→ WORK REQUIRED
Read through the entries below and return each line with the word "provided".

[Stored items]
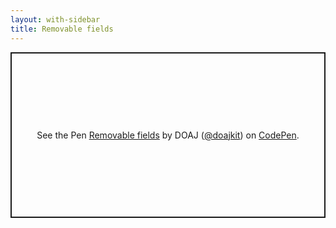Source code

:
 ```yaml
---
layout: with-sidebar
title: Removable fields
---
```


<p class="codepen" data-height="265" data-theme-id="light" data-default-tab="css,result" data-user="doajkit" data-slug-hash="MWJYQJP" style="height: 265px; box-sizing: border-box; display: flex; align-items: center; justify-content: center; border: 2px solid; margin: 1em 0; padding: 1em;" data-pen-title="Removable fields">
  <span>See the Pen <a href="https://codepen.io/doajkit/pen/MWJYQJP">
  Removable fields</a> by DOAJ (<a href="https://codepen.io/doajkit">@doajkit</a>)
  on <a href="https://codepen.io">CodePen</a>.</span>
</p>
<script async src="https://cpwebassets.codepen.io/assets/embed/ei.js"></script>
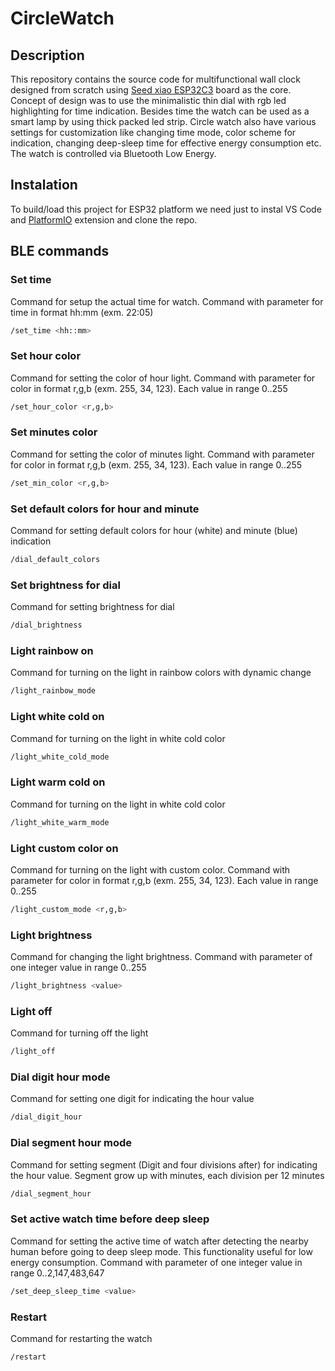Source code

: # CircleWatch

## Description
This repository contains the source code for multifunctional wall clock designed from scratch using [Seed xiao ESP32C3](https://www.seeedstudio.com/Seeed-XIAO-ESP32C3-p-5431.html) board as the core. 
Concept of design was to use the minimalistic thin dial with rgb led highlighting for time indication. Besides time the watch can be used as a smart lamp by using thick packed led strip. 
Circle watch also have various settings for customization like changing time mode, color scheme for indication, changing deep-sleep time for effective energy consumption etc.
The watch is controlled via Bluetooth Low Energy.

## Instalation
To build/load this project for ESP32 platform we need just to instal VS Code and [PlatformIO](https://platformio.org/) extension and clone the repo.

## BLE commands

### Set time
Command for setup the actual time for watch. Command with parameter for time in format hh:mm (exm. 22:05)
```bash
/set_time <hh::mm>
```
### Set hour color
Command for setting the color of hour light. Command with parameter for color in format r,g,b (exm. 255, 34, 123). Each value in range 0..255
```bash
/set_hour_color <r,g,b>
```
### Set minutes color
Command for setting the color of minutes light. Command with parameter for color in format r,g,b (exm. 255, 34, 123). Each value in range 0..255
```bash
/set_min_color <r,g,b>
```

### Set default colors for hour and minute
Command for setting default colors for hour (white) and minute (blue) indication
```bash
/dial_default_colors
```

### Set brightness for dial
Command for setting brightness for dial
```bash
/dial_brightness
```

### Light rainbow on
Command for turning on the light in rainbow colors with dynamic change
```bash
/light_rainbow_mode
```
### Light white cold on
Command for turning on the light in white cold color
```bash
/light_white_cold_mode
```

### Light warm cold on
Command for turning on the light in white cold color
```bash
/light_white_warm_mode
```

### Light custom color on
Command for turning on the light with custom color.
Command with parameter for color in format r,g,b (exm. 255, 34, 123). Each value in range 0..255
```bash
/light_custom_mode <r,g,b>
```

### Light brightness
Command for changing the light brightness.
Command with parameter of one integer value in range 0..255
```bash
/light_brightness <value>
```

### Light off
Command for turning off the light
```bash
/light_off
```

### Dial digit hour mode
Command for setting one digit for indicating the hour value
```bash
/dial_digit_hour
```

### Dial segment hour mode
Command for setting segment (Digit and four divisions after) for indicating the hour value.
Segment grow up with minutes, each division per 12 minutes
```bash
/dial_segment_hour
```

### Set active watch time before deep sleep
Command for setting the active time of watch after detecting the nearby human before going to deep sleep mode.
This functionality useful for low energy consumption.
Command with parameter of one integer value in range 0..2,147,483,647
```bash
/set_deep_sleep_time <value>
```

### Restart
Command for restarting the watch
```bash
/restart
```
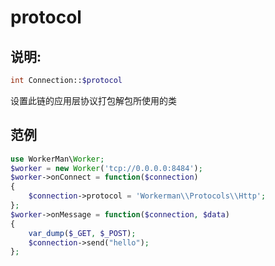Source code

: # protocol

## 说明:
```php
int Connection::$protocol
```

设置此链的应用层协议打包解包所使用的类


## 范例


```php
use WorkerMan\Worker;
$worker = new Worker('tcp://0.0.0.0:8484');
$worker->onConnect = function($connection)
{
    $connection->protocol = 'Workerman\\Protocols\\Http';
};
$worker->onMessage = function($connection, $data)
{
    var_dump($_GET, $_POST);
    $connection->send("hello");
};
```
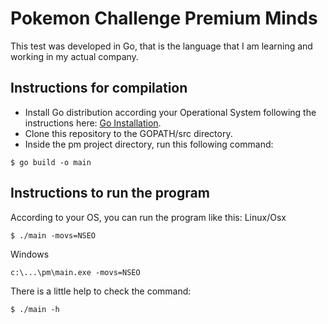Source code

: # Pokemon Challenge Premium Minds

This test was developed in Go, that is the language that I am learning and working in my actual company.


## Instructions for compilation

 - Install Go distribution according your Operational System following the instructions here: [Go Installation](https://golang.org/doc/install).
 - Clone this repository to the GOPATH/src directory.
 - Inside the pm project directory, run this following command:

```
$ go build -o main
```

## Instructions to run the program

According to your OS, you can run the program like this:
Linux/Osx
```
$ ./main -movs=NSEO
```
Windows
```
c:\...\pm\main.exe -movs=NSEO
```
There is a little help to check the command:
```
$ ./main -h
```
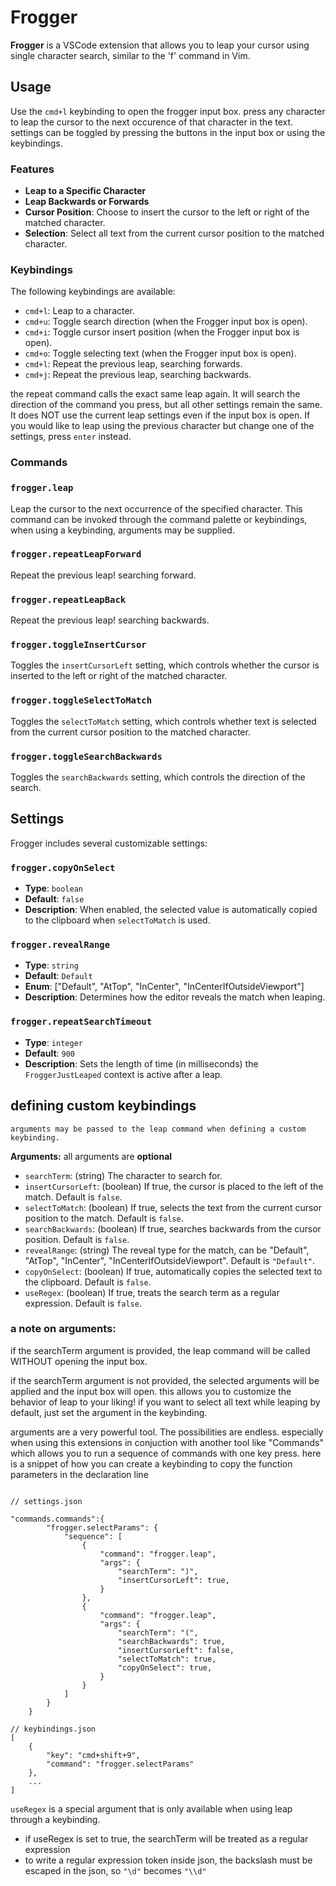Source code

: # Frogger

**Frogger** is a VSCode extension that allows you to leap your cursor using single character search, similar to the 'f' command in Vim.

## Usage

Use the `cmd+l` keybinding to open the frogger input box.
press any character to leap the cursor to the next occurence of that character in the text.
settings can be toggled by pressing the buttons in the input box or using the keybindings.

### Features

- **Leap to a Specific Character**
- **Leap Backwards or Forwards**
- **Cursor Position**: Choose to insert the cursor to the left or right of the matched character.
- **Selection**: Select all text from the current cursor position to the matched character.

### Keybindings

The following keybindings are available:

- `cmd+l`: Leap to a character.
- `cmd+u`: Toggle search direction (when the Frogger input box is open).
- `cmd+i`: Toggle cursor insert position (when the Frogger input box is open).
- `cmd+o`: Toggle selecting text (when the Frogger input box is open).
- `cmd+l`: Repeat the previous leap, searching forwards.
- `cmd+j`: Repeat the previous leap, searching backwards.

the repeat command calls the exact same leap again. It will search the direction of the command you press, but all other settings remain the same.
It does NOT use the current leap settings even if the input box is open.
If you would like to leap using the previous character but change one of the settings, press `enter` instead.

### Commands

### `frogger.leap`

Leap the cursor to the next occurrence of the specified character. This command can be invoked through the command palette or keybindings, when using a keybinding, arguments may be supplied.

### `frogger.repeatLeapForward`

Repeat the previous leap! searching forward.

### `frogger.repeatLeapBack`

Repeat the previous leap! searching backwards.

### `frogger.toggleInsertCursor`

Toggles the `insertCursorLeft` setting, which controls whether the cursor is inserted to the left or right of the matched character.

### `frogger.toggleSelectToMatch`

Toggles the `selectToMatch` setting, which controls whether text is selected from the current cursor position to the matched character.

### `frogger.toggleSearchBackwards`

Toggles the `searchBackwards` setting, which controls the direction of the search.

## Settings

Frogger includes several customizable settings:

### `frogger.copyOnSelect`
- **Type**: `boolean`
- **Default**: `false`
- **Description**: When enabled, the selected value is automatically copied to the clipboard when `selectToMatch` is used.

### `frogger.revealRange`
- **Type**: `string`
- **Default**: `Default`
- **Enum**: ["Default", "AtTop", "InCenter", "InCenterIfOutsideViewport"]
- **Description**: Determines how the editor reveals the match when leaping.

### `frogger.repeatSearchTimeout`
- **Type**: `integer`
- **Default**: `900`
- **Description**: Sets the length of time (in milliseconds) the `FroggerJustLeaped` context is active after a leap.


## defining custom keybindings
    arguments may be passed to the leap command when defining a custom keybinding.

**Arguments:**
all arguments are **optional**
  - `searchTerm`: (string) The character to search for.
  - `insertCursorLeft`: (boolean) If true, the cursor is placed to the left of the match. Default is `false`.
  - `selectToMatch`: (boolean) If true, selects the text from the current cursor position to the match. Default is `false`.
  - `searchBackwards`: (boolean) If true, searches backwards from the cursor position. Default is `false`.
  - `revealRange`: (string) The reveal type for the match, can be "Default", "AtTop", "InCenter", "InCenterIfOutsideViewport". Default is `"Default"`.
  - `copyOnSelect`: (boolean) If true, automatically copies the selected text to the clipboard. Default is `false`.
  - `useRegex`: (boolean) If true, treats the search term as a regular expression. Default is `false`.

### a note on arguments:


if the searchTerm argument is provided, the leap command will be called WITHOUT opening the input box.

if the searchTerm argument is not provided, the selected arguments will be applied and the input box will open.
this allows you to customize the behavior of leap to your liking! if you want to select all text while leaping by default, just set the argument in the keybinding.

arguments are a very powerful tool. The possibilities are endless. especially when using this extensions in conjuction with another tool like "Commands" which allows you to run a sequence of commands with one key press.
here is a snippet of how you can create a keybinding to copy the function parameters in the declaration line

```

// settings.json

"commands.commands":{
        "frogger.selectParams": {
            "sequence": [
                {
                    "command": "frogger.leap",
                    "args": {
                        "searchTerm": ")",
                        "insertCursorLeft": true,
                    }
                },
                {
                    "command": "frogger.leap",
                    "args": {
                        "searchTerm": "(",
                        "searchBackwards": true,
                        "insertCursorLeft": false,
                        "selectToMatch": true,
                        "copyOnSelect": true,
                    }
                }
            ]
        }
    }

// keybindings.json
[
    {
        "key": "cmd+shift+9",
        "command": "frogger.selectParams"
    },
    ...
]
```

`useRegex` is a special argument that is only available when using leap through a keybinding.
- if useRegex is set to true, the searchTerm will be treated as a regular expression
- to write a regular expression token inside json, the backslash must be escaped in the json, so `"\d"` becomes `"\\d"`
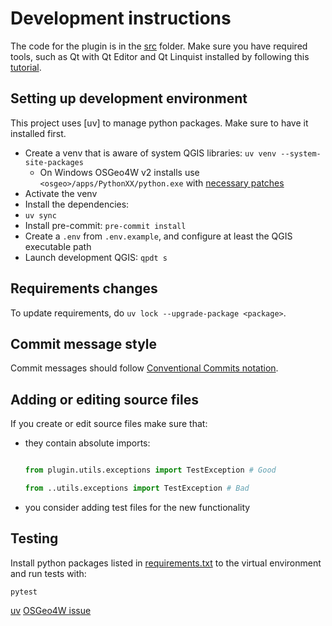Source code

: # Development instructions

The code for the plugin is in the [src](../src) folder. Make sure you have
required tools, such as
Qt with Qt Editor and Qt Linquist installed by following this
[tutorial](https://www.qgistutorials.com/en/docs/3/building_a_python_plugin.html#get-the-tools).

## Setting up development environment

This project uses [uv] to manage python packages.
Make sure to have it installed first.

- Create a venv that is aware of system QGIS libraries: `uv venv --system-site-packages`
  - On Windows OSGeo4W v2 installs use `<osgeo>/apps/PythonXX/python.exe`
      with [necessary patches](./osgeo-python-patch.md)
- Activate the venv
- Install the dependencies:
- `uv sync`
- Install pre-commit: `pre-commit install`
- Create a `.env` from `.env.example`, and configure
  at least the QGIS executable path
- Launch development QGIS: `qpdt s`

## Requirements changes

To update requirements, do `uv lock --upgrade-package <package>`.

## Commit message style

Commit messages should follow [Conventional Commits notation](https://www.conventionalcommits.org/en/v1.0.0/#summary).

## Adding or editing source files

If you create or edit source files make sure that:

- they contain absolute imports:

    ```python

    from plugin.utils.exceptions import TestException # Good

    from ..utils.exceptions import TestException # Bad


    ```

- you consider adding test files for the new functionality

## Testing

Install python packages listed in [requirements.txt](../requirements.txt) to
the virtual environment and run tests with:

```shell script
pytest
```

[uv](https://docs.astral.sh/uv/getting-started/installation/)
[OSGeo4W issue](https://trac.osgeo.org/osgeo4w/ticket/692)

→ REPLY TO THE EXERCISE
if the searchTerm argument is provided, the leap command will be called WITHOUT opening the input box.
if the searchTerm argument is not provided, the selected arguments will be applied and the input box will open.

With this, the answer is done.